The invention also provides a method for driving a thermal head which comprises:

plural heating elements, and

a driving circuit element comprising plural switching elements connected individually to the heating elements, gate elements connected individually to the switching elements, and a shift register connected to the gate elements, wherein

the plural heating elements are divided into plural blocks, and the gate elements of each block are connected to plural shift registers in the same number of bits as the number of heating elements of each block individually,

strobe signals in the same number as the number of divisions of the block are fed into gate elements corresponding to each block,

a clock gate element is provided in each block in order to obstruct clock input into the shift register corresponding to each block when printing of each block is active, and

each block is further divided into plural small blocks, and the heating elements corresponding to each small block are disposed in every different block, the method comprising the steps of:

feeding print data of one line portion continuously into each shift register, generating a clock in the period where the print data corresponding to each small block and print data to be of no printing are fed, and storing the print data corresponding to each small block into a predetermined shift register.

According to the invention, plural heating elements are divided into plural blocks, shift registers are also divided corresponding to the blocks, and strobe signals in the same number as the number of divisions of the blocks are fed into the gate elements corresponding to each block, thereby driving in time division in each block.

Therefore, the print density fluctuations may be restrained by lessening the effects of voltage drop in the common electrode to which the heating elements are commonly connected.

Furthermore, when printing of each block is active, clock gate elements for obstructing clock input into shift registers corresponding to a certain block are provided in each block, and therefore the hitherto indispensable latch circuit can be omitted, and it is also possible to transfer data of other block during the printing action period of a certain block.

In the driving method of the invention, print data of one line portion is continuously fed into each shift register, and a clock is generated in the period where print data corresponding to each small block and print data to be of no printing are fed, and the print data corresponding to each small block is stored in the predetermined shift register, so that it is possible to drive in time division in the number of times corresponding to the number of small blocks in one block without increasing the number of strobe lines for controlling the timing of each block.
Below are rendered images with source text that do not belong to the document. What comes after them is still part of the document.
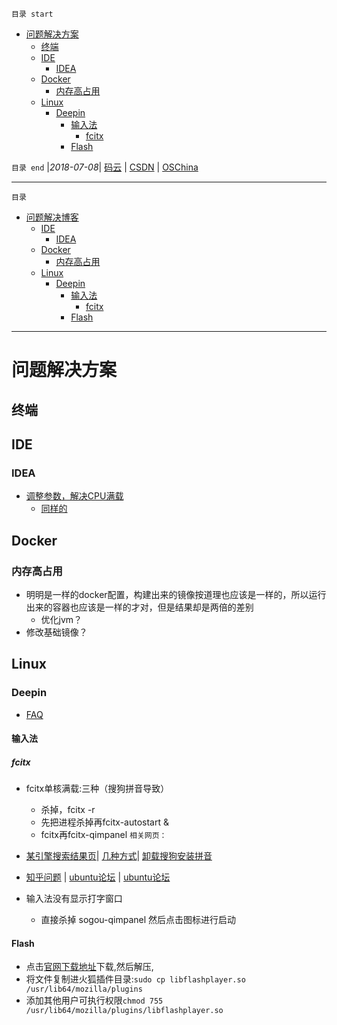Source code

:`目录 start`
 
- [问题解决方案](#问题解决方案)
    - [终端](#终端)
    - [IDE](#ide)
        - [IDEA](#idea)
    - [Docker](#docker)
        - [内存高占用](#内存高占用)
    - [Linux](#linux)
        - [Deepin](#deepin)
            - [输入法](#输入法)
                - [fcitx](#fcitx)
            - [Flash](#flash)

`目录 end` |_2018-07-08_| [码云](https://gitee.com/gin9) | [CSDN](http://blog.csdn.net/kcp606) | [OSChina](https://my.oschina.net/kcp1104)
****************************************
`目录`
- [问题解决博客](#问题解决博客)
    - [IDE](#ide)
        - [IDEA](#idea)
    - [Docker](#docker)
        - [内存高占用](#内存高占用)
    - [Linux](#linux)
        - [Deepin](#deepin)
            - [输入法](#输入法)
                - [fcitx](#fcitx)
            - [Flash](#flash)

*********************
# 问题解决方案
## 终端


## IDE
### IDEA
- [调整参数，解决CPU满载](https://intellij-support.jetbrains.com/hc/en-us/articles/206544869)
    - [同样的](https://intellij-support.jetbrains.com/hc/en-us/articles/207241235)


## Docker
### 内存高占用
- 明明是一样的docker配置，构建出来的镜像按道理也应该是一样的，所以运行出来的容器也应该是一样的才对，但是结果却是两倍的差别
    - 优化jvm？
- 修改基础镜像？

## Linux 
### Deepin

- [FAQ](https://bbs.deepin.org/forum.php?mod=viewthread&tid=146921&extra=page%3D1)


#### 输入法
##### fcitx
- fcitx单核满载:三种（搜狗拼音导致）
    - 杀掉，fcitx -r
    - 先把进程杀掉再fcitx-autostart &
    - fcitx再fcitx-qimpanel 
`相关网页：`
- [某引擎搜索结果页](https://ausdn.com/s/ubuntu+cpu+fcitx)| [几种方式](https://www.findhao.net/res/786)| [卸载搜狗安装拼音](http://tieba.baidu.com/p/3863217434)
- [知乎问题](https://www.zhihu.com/question/19839748) | [ubuntu论坛](http://forum.ubuntu.com.cn/viewtopic.php?f=122&t=173730&p=1299087) | [ubuntu论坛](http://forum.ubuntu.com.cn/viewtopic.php?f=8&t=194486&start=0)

- 输入法没有显示打字窗口
    - 直接杀掉 sogou-qimpanel 然后点击图标进行启动

#### Flash
- 点击[官网下载地址](https://get.adobe.com/cn/flashplayer/)下载,然后解压,
- 将文件复制进火狐插件目录:`sudo cp libflashplayer.so  /usr/lib64/mozilla/plugins`
- 添加其他用户可执行权限`chmod 755 /usr/lib64/mozilla/plugins/libflashplayer.so`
Therefore, it is possible to set the number of time divisions more minutely than the number of strobe lines, so that the printing density fluctuations may be compensated more precisely.

BRIEF DESCRIPTION OF THE DRAWINGS

Other and further objects, features, and advantages of the invention will be more explicit from the following detailed description taken with reference to the drawings wherein:

FIG. 1 is a block diagram of a thermal head 21 in an embodiment of the invention.

FIGS. 2(1)-2(4) are timing charts showing an example of operation of the thermal head 21 in FIG. 1.

FIGS. 3(1)-3(4) are timing charts showing another example of operation of the thermal head 21 in FIG. 1.

FIGS. 4(1)-4(4) are timing charts showing still another example of operation of the thermal head 21 in FIG. 1.

FIG. 5 is a schematic diagram showing a printing region on a recording medium in first conventional example and second conventional example.

FIG. 6 is a schematic diagram showing a printing region on a recording medium in the embodiment shown in FIG. 1.

FIG. 7 is a schematic diagram showing a printing region on a recording medium when printed in the operation timing shown in FIG. 3.

FIG. 8 is an electric circuit diagram of a thermal head 1 in the first conventional example.

FIGS. 9(1)-9(7) are timing charts showing an operation example of the thermal head 1 in FIG. 8.

FIGS. 10(1)-10(6) are timing charts showing an operation example in the case of removing a latch circuit 11 from the thermal head 1 in FIG. 8.

FIGS. 11(1)-11(7) are timing charts showing operation at high temperature of the thermal head 1 in FIG. 8.

FIGS. 12(1)-12(7) are timing charts showing operation at low temperature of the thermal head 1 in FIG. 8.

FIG. 13 is an electric circuit diagram of a thermal head 1a in the second conventional example.

FIGS. 14(1)-14(12) are timing charts showing the operation of the thermal head la in FIG. 13.

DETAILED DESCRIPTION OF THE PREFERRED EMBODIMENTS

Now referring to the drawing, preferred embodiments of the invention are described below.

FIG. 1 is a block diagram showing an electric constitution of a thermal head 21 in an embodiment of the invention. In this thermal head 21, one end of each heating resistive element 24 is connected commonly to a common electrode 22, and the other end of each heating resistive element 24 is individually connected to a switching element 26 such as power transistor through an individual electrode 25. The output terminal of each switching element 26 is commonly connected to a grounding wire 27, and an AND element 28 as a gate element is connected to the control signal input terminal of each switching element 26.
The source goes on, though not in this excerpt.